ジェイはようやく、ヨースラの側に転がる多くの袋に気が付いた。
「なんや大荷物やな、それどないしてん」
「広場でお祭りやってて、色々買って来たんですよ~。みんなで食べましょう」
そう言いながら、袋を手にするとニコッと微笑む。
チョコレートにポテト、杏子のクッキー、魚の漬物、干したフルーツまで一杯ある。
アイリとナエカは、うわぁ、と歓声をあげた。見ているだけで、お腹がすく。
「あ」
「……」
ヨースラは遅れて入って来たルノに気付くと、ひょこひょことルノに近付いた。
「ただいま戻りました、ルノさん」
「ん」
「これ、ソーセージの燻製です。ルノさん好きでしょう?」
「……ありがとう」
ルノはご満悦そうに、ソーセージのパッケージを眺める。手描きで書かれた、山の見事なデザイン。頂上に雪が積もった、美しい山だ。

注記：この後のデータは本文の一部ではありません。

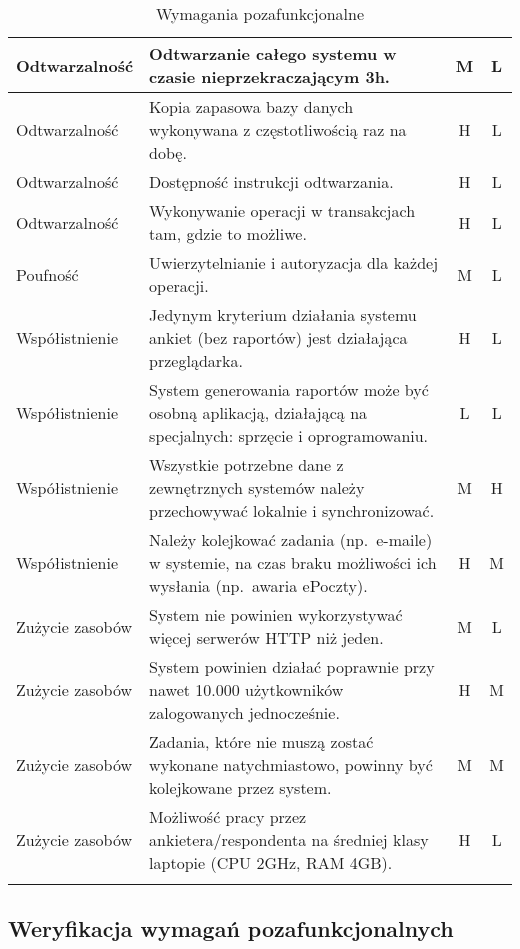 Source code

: \begin{center}
\begin{longtable}{ | p{4cm} | p{9cm} | c | c | }
%
Odtwarzalność & Odtwarzanie całego systemu w czasie nieprzekraczającym 3h. & M & L \\ \hline
Odtwarzalność & Kopia zapasowa bazy danych wykonywana z częstotliwością raz na dobę. & H & L \\ \hline
Odtwarzalność & Dostępność instrukcji odtwarzania. & H & L \\ \hline
Odtwarzalność & Wykonywanie operacji w transakcjach tam, gdzie to możliwe. & H & L \\ \hline
%
Poufność & Uwierzytelnianie i autoryzacja dla każdej operacji. & M & L \\ \hline
%
Współistnienie & Jedynym kryterium działania systemu ankiet (bez raportów) jest działająca przeglądarka. & H & L \\ \hline
Współistnienie & System generowania raportów może być osobną aplikacją, działającą na specjalnych: sprzęcie i oprogramowaniu. & L & L \\ \hline
Współistnienie & Wszystkie potrzebne dane z zewnętrznych systemów należy przechowywać lokalnie i synchronizować. & M & H \\ \hline
Współistnienie & Należy kolejkować zadania (np.~e-maile) w systemie, na czas braku możliwości ich wysłania (np.~awaria ePoczty). & H & M \\ \hline
%
Zużycie zasobów & System nie powinien wykorzystywać więcej serwerów HTTP niż jeden. & M & L \\ \hline
Zużycie zasobów & System powinien działać poprawnie przy nawet 10.000 użytkowników zalogowanych jednocześnie. & H & M \\ \hline
Zużycie zasobów & Zadania, które nie muszą zostać wykonane natychmiastowo, powinny być kolejkowane przez system. & M & M \\ \hline
Zużycie zasobów & Możliwość pracy przez ankietera\slash respondenta na średniej klasy laptopie (CPU 2GHz, RAM 4GB). & H & L \\ \hline
%
\caption{Wymagania pozafunkcjonalne}\label{tab:reqs}
\end{longtable}
\end{center}

\subsection{Weryfikacja wymagań pozafunkcjonalnych}
\label{Chapter432}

上機嫌でソーセージの袋を取り出すのを見て、ジェイは不満そうな表情を浮かべる。
「なんや、ルノだけか。俺のんは?」
「そんなことないですよ。エリーナさんにはチョコレート、カリンちゃんにはほら、杏子のクッキー買って来ましたし」
「俺だけ無いんかい!!」
憤慨するジェイに、ヨースラはアワアワしながら後ずさる。
「だってジェイさん、出されたら本当になんでも食べて──甘いの以外。いつも何食べるか迷ってるじゃないですか」
「せやったら尚更何でもええやんけーー!!」
ヨースラはびゃあ、と変な声で叫び、ジェイから逃げていく。ジェイはその後ろ姿を、凄まじい加速で追いかけていった。
エリーナが、呆れたように呟く。
「あらら、全く」
「ほぇ……」
アイリは、すぐそばに飾ってあるポスターを見つめた。誰が飾ったのだろう、ヨースラのポスター。
「あの人が、ダン」
そのポスターに映っている青年と、目の前で逃げ惑うヨースラが同じ人物だとは、アイリにはどうしても信じられなかった。